Please repeat, from the entries that follow, the lines from the one containing "this table was first added" through the one containing "was first generated" exactly, adding nothing.

►

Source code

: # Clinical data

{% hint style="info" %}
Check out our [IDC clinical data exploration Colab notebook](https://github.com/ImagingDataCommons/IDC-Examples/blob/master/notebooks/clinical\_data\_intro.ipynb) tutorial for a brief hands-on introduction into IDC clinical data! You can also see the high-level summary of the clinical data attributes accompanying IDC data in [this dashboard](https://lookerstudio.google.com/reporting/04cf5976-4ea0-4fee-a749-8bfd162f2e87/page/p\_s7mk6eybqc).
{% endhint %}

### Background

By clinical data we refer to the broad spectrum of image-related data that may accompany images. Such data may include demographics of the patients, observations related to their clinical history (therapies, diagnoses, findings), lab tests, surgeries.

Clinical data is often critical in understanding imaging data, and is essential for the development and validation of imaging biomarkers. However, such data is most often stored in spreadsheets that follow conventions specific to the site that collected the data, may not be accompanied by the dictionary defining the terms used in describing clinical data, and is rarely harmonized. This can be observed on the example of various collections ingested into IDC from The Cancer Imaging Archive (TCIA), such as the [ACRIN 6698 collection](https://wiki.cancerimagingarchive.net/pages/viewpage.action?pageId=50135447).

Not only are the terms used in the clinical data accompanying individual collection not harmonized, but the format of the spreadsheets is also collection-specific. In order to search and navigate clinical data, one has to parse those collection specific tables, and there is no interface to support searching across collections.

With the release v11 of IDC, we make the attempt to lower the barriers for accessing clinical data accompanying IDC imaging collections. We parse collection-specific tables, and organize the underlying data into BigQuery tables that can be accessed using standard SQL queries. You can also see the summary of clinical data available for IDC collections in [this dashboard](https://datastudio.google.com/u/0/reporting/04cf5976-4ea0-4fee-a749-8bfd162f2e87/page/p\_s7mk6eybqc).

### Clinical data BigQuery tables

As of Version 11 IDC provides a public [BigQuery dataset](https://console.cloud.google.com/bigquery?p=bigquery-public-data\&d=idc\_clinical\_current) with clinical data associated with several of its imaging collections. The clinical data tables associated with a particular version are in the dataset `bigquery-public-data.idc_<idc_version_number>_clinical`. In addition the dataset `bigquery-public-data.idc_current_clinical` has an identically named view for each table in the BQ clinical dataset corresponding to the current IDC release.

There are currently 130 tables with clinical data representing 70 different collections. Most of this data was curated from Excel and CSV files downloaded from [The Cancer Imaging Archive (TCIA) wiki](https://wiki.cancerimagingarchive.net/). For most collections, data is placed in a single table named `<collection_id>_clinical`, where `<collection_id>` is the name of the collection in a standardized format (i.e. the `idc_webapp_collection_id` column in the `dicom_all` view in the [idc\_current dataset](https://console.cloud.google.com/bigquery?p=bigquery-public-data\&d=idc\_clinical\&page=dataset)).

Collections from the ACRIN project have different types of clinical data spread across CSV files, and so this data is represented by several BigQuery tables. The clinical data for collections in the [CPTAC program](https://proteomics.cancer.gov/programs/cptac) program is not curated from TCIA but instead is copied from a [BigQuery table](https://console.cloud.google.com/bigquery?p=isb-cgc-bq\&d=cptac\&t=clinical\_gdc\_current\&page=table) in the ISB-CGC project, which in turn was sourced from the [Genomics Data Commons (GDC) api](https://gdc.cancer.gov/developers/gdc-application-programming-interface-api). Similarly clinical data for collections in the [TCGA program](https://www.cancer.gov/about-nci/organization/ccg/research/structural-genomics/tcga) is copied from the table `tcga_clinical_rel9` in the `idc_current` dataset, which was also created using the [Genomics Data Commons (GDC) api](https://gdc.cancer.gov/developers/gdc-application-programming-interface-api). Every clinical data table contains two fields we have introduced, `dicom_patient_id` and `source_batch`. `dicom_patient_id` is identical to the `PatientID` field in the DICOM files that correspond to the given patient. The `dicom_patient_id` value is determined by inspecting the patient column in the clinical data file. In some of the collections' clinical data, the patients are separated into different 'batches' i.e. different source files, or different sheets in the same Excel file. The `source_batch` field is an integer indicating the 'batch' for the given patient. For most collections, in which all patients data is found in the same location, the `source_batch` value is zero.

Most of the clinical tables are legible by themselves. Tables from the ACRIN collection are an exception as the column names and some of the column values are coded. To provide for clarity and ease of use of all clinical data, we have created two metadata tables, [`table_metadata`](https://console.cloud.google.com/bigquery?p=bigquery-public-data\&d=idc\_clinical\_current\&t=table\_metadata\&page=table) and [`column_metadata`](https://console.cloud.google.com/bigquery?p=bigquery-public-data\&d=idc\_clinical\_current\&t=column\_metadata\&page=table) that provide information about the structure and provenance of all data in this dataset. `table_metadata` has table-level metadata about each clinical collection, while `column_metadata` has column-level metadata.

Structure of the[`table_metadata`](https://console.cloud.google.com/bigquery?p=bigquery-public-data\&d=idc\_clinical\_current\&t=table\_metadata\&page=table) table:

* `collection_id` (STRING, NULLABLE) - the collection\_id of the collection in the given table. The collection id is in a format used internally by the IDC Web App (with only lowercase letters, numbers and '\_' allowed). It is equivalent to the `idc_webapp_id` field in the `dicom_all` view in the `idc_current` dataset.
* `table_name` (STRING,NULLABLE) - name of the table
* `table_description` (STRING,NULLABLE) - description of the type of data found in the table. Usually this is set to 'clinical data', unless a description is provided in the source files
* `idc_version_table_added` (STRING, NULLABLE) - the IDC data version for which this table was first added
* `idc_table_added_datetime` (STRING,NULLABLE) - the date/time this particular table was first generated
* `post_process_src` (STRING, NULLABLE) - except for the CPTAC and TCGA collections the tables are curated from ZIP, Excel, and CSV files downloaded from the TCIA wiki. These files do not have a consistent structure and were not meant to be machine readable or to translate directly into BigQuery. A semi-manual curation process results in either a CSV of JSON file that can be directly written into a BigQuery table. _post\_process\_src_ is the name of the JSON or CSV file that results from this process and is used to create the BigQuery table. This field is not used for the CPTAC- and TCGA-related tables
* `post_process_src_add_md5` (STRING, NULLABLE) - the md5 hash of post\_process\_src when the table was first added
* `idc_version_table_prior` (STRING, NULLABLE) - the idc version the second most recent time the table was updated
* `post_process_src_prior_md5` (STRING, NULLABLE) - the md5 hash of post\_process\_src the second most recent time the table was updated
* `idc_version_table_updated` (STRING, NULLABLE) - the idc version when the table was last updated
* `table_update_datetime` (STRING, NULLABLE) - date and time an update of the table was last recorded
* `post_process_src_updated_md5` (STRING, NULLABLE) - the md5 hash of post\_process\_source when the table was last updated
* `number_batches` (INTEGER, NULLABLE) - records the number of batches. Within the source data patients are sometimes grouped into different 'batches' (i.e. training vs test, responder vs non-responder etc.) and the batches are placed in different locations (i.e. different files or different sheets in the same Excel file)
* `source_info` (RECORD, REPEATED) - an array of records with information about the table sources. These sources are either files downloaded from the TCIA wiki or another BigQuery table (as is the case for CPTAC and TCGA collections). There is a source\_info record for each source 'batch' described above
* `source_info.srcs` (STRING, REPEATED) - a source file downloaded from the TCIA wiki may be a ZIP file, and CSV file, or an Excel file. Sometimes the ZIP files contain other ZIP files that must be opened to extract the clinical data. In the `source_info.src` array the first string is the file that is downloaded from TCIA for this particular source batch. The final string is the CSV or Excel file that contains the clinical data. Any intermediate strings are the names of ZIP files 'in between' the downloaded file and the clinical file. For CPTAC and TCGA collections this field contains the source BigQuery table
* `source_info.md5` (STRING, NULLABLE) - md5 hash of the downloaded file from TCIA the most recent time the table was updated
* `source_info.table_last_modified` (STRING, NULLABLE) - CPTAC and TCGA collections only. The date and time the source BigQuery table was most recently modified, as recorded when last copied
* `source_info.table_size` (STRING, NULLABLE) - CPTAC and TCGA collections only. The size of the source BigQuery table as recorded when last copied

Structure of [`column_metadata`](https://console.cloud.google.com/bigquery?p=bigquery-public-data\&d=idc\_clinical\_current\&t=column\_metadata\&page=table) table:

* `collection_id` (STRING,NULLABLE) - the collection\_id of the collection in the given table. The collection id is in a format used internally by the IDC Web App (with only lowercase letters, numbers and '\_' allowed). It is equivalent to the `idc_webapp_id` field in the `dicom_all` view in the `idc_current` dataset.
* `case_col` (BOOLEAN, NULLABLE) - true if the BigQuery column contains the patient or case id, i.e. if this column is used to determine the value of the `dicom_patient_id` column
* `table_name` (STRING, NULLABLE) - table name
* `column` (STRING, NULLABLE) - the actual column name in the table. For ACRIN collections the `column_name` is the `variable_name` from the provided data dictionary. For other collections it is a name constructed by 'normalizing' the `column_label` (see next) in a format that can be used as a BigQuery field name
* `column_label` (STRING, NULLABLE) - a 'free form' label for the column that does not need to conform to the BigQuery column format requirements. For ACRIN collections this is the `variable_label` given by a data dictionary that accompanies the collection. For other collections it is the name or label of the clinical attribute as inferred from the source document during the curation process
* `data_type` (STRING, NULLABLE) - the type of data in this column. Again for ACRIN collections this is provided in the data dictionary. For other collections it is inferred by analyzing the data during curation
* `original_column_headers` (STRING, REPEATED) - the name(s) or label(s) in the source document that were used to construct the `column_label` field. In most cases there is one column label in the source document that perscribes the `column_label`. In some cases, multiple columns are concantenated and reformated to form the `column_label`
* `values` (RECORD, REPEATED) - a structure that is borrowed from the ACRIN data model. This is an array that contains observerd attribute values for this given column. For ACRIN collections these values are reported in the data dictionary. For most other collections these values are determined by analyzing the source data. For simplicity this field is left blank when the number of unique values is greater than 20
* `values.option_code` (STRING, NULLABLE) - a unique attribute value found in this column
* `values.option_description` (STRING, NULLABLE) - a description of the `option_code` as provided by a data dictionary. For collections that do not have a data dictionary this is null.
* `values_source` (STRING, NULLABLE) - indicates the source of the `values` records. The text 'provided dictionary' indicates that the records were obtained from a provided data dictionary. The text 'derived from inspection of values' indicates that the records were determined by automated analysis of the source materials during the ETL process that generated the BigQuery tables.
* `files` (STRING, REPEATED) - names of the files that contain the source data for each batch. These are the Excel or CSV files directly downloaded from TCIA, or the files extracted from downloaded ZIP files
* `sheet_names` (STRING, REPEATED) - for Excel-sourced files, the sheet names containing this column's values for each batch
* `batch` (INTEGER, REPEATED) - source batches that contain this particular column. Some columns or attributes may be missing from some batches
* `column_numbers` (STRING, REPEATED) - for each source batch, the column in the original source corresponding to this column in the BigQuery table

◄

RESULT BELOW:
* `idc_version_table_added` (STRING, NULLABLE) - the IDC data version for which this table was first added
* `idc_table_added_datetime` (STRING,NULLABLE) - the date/time this particular table was first generated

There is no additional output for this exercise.